**Source data:**
_ _ _ _ _ _ _

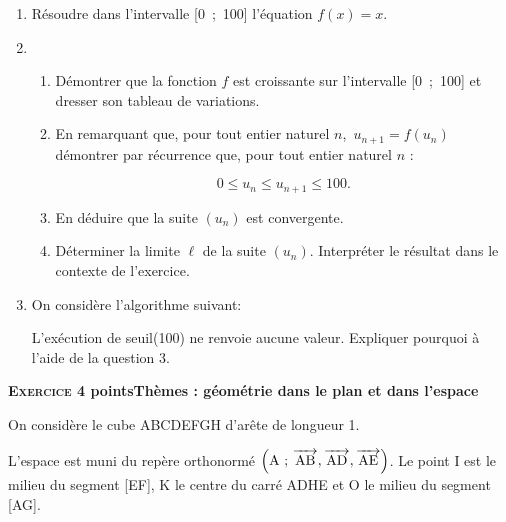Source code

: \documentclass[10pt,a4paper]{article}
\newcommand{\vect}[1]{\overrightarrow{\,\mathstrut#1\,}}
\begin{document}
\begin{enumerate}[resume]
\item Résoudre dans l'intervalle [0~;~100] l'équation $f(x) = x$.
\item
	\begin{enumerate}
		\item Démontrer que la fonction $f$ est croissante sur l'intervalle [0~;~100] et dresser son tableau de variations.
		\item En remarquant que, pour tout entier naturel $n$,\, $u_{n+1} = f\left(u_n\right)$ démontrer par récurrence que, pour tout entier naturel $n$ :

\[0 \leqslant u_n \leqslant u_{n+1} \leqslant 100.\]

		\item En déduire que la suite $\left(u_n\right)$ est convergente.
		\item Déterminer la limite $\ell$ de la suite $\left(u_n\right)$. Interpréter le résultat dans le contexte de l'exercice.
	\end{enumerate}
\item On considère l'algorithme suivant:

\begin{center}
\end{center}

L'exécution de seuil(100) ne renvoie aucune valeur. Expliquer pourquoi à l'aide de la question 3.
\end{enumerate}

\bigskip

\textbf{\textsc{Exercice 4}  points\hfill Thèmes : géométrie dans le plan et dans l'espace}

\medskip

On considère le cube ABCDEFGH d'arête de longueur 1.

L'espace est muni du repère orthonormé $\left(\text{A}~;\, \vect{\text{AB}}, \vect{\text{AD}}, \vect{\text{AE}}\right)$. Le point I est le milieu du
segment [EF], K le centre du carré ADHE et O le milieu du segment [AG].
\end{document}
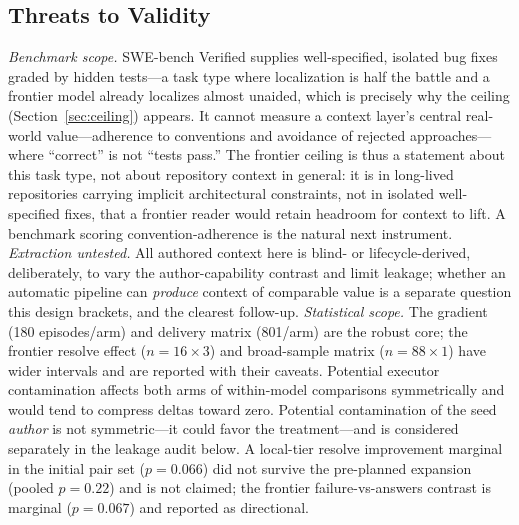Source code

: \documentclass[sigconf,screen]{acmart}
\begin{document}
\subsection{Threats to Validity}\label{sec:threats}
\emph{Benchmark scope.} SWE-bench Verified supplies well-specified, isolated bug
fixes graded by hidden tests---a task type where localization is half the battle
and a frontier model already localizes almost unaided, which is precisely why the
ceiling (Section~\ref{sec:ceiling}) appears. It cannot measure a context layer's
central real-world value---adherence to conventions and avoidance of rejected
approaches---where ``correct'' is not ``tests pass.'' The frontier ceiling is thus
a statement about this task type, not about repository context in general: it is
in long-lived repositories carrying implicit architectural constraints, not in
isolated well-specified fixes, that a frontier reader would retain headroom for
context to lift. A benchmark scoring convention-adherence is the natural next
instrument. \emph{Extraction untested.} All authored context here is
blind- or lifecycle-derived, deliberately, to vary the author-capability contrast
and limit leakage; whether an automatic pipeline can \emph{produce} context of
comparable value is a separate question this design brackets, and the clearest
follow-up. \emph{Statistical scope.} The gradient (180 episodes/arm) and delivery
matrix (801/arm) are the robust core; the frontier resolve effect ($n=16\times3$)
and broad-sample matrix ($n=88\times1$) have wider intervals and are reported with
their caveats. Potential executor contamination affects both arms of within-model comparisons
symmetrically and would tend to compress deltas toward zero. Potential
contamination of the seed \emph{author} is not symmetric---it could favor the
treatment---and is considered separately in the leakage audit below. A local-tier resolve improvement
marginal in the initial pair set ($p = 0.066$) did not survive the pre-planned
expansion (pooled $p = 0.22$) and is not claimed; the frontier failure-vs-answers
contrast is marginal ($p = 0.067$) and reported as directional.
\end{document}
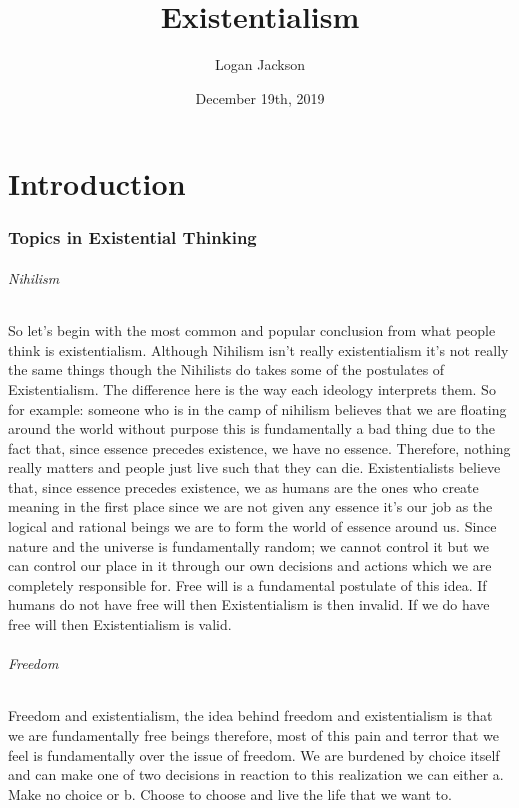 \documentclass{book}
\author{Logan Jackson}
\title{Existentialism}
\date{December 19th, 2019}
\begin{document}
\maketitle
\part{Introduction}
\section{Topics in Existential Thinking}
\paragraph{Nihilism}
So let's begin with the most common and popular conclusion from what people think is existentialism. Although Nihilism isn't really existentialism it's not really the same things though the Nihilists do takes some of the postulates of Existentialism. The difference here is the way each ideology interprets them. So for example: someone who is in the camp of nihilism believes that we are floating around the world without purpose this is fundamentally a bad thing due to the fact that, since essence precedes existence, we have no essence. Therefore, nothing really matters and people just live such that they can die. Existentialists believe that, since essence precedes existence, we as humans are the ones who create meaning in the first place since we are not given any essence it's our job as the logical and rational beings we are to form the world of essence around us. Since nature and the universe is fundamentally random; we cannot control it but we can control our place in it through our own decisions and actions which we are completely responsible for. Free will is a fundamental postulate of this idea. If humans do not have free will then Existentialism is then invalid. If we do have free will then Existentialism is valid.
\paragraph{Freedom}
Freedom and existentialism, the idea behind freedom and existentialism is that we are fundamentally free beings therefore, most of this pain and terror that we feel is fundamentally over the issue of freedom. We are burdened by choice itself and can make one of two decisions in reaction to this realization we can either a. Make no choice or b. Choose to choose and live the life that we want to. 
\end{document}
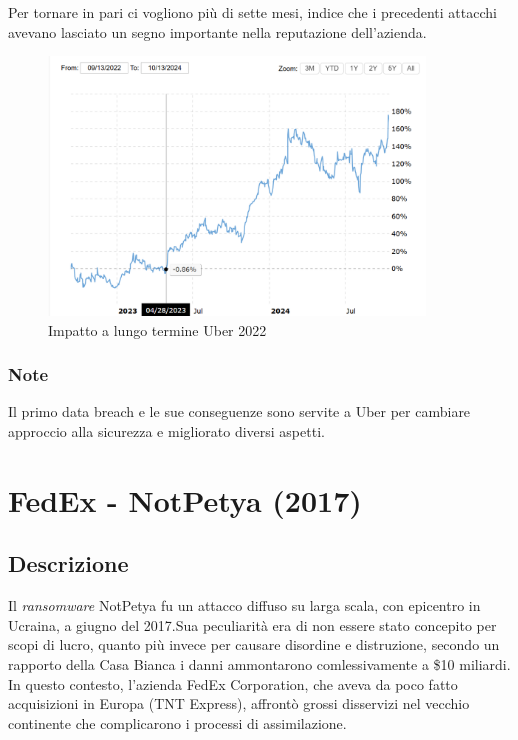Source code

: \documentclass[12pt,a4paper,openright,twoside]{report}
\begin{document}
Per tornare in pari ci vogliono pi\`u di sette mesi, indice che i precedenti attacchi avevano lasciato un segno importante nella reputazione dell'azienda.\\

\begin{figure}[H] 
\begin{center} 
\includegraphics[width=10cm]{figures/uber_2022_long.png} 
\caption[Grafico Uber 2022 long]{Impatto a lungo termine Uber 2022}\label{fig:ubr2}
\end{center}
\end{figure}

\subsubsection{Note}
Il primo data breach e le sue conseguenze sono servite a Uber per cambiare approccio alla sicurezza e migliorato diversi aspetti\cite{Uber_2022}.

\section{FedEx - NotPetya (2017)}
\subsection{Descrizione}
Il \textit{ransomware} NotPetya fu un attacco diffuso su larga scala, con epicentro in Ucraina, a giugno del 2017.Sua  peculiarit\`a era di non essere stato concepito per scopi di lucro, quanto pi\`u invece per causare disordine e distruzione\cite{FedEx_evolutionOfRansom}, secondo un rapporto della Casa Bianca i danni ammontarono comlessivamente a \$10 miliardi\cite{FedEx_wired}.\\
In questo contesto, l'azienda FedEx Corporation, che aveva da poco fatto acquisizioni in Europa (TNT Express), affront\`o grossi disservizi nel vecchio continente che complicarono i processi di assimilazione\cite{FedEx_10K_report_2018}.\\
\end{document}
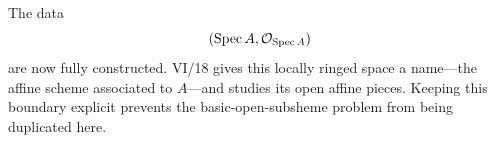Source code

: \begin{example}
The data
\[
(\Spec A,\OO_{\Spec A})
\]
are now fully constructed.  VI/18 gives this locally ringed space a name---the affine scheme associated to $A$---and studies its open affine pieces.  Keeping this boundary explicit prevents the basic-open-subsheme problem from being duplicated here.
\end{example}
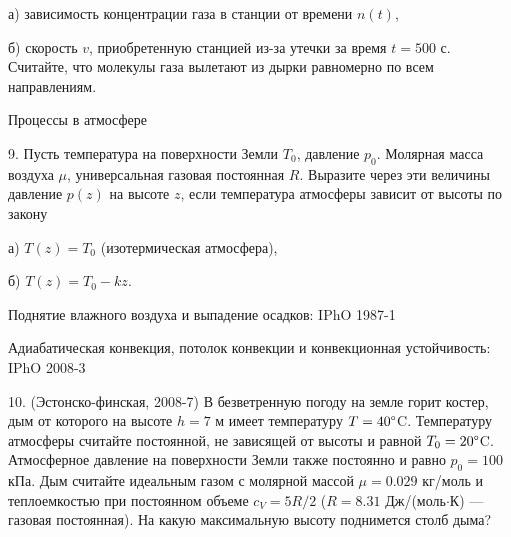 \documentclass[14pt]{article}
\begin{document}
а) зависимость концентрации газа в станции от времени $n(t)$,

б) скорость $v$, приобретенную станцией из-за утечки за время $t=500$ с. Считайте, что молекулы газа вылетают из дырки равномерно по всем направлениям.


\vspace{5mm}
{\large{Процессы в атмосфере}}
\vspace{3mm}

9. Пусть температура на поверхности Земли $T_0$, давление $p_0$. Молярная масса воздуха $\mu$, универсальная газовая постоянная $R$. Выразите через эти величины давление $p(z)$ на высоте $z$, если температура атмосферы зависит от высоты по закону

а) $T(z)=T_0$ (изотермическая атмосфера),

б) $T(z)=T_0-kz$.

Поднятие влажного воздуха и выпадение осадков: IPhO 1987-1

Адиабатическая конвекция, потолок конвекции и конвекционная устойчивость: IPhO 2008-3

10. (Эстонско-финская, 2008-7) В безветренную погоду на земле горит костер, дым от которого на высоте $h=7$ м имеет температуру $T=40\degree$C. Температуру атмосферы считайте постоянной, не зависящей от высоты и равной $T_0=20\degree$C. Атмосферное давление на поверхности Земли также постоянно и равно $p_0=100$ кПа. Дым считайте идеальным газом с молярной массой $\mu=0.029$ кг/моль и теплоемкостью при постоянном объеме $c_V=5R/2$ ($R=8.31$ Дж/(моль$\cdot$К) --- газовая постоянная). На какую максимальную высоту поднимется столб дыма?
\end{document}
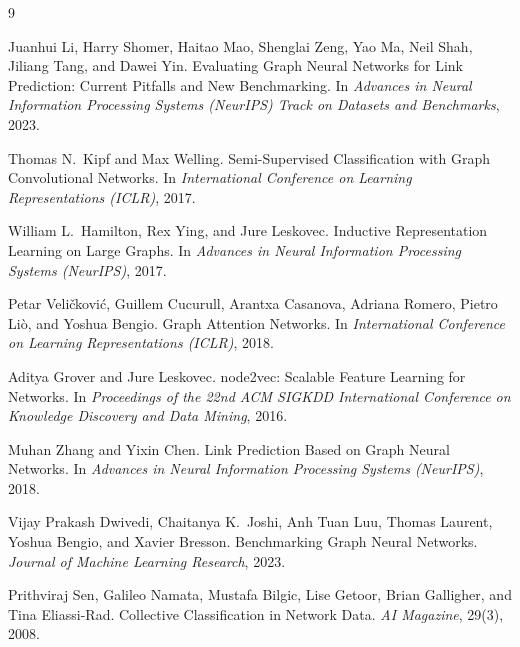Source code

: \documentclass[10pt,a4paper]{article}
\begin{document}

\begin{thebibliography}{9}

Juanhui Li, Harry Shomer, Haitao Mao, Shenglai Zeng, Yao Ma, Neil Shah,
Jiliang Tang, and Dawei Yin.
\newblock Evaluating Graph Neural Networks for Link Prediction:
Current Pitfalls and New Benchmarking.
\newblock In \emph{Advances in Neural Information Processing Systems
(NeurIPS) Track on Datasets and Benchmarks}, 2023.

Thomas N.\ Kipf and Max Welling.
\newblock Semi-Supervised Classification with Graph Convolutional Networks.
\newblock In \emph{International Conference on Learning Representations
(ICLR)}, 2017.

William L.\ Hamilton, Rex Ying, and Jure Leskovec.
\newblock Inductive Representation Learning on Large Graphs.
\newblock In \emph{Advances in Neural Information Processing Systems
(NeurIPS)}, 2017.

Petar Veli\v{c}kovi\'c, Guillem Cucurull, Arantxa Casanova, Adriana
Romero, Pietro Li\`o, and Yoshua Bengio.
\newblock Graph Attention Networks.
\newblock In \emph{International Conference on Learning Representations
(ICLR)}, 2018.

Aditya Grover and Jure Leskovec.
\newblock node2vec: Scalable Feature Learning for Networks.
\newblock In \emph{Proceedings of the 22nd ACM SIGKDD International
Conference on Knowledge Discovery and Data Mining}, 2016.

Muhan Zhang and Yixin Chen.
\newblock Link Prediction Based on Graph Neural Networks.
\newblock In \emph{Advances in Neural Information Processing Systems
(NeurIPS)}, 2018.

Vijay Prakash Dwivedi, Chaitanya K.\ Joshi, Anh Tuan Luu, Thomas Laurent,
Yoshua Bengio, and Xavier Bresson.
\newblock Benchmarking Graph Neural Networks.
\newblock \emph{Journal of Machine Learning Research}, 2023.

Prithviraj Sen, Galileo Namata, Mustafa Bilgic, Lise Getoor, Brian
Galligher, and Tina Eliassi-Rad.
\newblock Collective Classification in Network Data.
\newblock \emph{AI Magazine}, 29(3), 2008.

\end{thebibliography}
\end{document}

_ _ _ _ _ _ _

**Work required:** Could you print the lines of the records above from the one containing "in Network Data." through the last, exactly and with no additions?

**Result for this task:**
\newblock Collective Classification in Network Data.
\newblock \emph{AI Magazine}, 29(3), 2008.

\end{thebibliography}
\end{document}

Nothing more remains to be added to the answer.